Umo^{n}ho^{n} Nation (Omaha Nation) Public Schools (UNSPS), also known as Omaha Nation Public Schools, is a school district headquartered in Macy, Nebraska. The district covers Pre-Kindergarten through Grade 12.

Macy is the center of tribal government for the Omaha.

The district is in Thurston County, including sections of Blackbird Township and Anderson Township.

==History==
In the years prior to 2023 the school engaged in a community garden project that focused on health and post-school career prospects. It is a part of a Nebraska Jobs for America's Graduates (JAG) program.
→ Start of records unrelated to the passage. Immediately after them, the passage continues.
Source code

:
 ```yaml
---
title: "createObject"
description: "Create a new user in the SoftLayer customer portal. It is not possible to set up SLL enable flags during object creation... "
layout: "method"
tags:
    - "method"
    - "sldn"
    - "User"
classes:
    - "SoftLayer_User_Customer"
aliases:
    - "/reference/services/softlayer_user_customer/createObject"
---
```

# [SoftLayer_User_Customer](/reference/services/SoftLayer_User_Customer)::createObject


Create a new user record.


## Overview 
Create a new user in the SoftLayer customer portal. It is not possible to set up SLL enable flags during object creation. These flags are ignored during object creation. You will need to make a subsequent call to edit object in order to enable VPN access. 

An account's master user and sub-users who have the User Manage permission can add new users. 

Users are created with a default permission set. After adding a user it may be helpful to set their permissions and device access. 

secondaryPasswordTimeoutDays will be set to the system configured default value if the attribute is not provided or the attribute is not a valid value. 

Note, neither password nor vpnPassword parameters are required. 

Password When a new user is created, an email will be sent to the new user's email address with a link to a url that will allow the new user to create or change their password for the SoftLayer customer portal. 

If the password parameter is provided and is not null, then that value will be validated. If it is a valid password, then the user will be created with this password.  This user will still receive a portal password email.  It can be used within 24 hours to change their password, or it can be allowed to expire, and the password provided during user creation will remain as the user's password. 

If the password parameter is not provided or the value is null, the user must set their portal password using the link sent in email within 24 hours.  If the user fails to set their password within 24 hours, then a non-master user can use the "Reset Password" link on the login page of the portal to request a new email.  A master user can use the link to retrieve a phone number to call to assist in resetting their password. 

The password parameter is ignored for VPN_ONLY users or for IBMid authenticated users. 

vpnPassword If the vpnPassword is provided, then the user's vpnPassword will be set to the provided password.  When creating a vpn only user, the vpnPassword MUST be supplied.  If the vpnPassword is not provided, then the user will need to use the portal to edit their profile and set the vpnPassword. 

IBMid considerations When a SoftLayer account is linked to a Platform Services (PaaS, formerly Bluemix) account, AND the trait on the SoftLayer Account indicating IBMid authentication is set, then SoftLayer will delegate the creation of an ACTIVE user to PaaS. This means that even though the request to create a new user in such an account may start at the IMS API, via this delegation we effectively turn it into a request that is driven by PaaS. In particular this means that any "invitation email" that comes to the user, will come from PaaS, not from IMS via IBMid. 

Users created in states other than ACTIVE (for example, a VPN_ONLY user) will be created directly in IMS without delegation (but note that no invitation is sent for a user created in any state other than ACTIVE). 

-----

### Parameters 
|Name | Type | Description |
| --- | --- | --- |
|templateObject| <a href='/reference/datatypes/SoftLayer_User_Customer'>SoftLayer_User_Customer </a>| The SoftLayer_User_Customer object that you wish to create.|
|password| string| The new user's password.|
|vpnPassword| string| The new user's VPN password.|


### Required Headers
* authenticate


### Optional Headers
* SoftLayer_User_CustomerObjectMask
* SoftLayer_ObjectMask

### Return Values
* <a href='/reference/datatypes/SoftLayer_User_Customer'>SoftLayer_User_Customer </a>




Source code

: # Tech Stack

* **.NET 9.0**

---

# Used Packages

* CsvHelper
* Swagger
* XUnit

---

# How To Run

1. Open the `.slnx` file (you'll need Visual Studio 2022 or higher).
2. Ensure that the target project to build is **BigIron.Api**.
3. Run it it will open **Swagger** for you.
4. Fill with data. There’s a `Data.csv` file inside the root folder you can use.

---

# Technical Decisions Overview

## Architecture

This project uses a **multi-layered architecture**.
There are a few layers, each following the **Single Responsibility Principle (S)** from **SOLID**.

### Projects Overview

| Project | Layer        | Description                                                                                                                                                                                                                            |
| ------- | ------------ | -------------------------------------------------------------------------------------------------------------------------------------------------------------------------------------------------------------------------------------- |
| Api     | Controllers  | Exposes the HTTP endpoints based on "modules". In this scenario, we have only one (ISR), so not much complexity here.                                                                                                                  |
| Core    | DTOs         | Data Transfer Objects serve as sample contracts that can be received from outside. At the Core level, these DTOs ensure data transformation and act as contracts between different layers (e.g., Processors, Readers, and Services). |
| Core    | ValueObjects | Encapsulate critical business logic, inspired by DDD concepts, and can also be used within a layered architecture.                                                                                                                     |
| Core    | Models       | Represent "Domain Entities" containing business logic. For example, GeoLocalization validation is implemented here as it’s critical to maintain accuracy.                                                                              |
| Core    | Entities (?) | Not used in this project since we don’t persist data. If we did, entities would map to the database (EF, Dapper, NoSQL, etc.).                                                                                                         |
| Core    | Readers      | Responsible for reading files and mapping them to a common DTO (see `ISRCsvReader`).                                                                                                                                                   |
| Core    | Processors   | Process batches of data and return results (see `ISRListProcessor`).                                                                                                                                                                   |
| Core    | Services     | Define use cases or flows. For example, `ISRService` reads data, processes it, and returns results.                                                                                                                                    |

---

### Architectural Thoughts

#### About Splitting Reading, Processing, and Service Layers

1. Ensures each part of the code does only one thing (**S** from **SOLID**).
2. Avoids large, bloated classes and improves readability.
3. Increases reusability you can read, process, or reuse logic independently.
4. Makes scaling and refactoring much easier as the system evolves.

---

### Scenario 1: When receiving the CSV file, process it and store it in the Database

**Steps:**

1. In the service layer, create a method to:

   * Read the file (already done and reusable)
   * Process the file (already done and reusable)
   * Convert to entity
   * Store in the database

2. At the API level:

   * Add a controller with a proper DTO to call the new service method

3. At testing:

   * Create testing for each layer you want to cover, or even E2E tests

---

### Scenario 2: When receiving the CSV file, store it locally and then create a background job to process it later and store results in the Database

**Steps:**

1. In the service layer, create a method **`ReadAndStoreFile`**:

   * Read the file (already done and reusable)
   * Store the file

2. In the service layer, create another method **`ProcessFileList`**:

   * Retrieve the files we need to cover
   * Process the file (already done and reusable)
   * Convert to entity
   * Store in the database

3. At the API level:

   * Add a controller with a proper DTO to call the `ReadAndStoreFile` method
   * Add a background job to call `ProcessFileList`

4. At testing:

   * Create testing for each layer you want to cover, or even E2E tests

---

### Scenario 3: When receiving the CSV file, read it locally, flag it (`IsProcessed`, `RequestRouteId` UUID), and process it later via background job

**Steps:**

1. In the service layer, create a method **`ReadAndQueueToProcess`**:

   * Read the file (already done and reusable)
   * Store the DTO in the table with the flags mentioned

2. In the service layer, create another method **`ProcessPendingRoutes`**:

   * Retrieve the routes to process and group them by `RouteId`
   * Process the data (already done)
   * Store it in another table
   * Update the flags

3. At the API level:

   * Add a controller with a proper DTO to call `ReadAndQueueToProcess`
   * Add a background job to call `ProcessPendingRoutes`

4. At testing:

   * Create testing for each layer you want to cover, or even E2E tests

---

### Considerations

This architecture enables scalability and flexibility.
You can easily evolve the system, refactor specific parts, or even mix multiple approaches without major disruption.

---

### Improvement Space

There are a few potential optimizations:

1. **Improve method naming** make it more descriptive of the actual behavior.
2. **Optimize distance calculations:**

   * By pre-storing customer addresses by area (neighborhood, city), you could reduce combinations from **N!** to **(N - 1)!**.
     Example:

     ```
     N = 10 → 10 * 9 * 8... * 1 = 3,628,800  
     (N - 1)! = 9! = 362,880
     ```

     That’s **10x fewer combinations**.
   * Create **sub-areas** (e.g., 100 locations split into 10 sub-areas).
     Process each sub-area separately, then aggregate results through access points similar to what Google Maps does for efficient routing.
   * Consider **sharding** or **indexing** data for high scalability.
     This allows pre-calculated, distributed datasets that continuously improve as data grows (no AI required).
By 2024 the school began using the program to have a cafeteria that is focused on Native American cuisine.

==Campus==

A main building and four outlying buildings are divided into three grade levels: K-5 (elementary), 6-7-8 (middle school) and 9-12 (high school).

==Curriculum==

Omaha Nation is a school-wide Title I school and has Success for All Reading and Math in the elementary school and Expeditionary Learning in the high school as Comprehensive School Reform projects.

==Extracurricular activities==
Omaha Nation student groups and activities include band, class officers and activities, newspaper, science fair, ski club, and student council.

The school's teams, known as the Omaha Nation Chiefs, compete in Nebraska School Activities Association size classification D, used for the smallest schools in the state. Teams are fielded in basketball, football, track, volleyball, and weightlifting.